Electrohydrodynamics of complex emulsions

Electrohydrodynamics of droplets immersed in an immiscible carrier fluid were first

explored in a pioneering paper by G. I. Taylor who formulated the weakly conducting or

leaky dielectric model and predicted the steady drop shape in the small-deformation

limit. Contemporary literature in electrohydrodynamic studies focuses primarily on the

deformations of single droplets. On the other hand, the collective behavior of many

droplets shows a wide range of surprising phenomena.

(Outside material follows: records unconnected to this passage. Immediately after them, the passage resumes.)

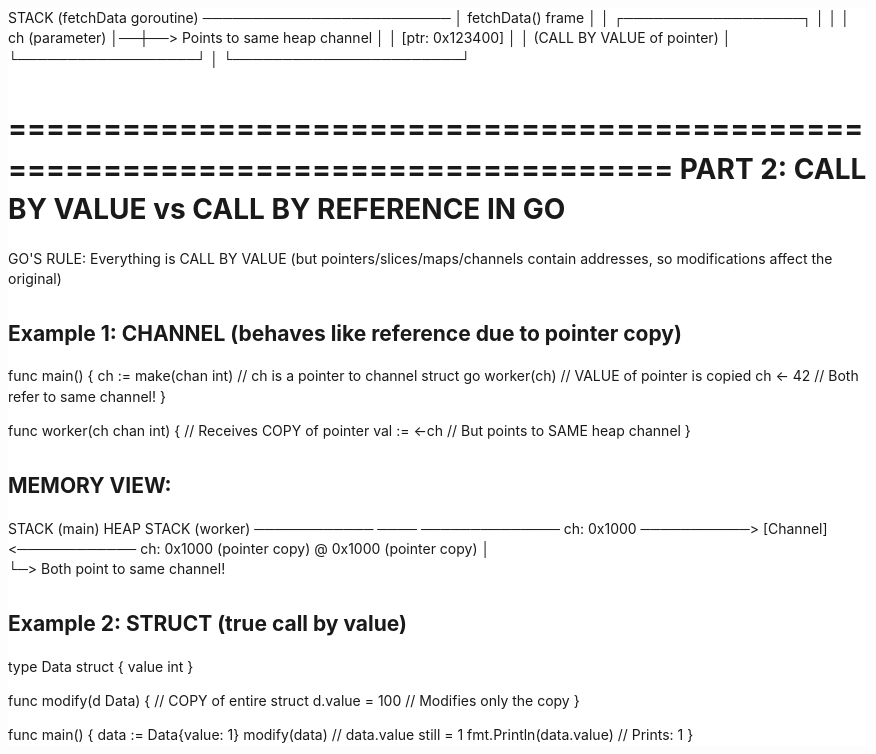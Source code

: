 STACK (fetchData goroutine)
─────────────────────────
│ fetchData() frame     │
│ ┌──────────────────┐  │
│ │ ch (parameter)   │──┼──> Points to same heap channel
│ │ [ptr: 0x123400]  │  │     (CALL BY VALUE of pointer)
│ └──────────────────┘  │
└───────────────────────┘


================================================================================
PART 2: CALL BY VALUE vs CALL BY REFERENCE IN GO
================================================================================

GO'S RULE: Everything is CALL BY VALUE (but pointers/slices/maps/channels 
           contain addresses, so modifications affect the original)

Example 1: CHANNEL (behaves like reference due to pointer copy)
---------------------------------------------------------------
func main() {
    ch := make(chan int)     // ch is a pointer to channel struct
    go worker(ch)            // VALUE of pointer is copied
    ch <- 42                 // Both refer to same channel!
}

func worker(ch chan int) {   // Receives COPY of pointer
    val := <-ch              // But points to SAME heap channel
}

MEMORY VIEW:
------------
STACK (main)              HEAP                   STACK (worker)
────────────              ────                   ──────────────
ch: 0x1000 ───────────> [Channel] <──────────── ch: 0x1000
(pointer copy)           @ 0x1000               (pointer copy)
                         │                      
                         └─> Both point to same channel!


Example 2: STRUCT (true call by value)
---------------------------------------
type Data struct {
    value int
}

func modify(d Data) {        // COPY of entire struct
    d.value = 100            // Modifies only the copy
}

func main() {
    data := Data{value: 1}
    modify(data)             // data.value still = 1
    fmt.Println(data.value)  // Prints: 1
}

In the presence of a DC electric field, the electrokinetics at the interface of a drop

governs its deformations, and at higher field amplitudes, drives the system out of

equilibrium into multi-scale dynamical structures that resemble turbulent flow, even

though the system is at very low Reynolds number. In low-frequency AC fields,

electrohydrodynamics is frequency-tunable [1] and drop breakup is controllable enough

to produce roughly monodisperse emulsions. Three-fluid emulsions have been reported

recently [2], but these systems are athermal and highly polydisperse.

As most of the action is at the liquid-liquid interface, changing the complexity of the

emulsion can dramatically alter the dynamic behaviour to a new level. Working under

the hypothesis that electrohydrodynamics can be analogous to thermalizing the system,

this study experimentally examines the electrohydrodynamics of three-fluid emulsions.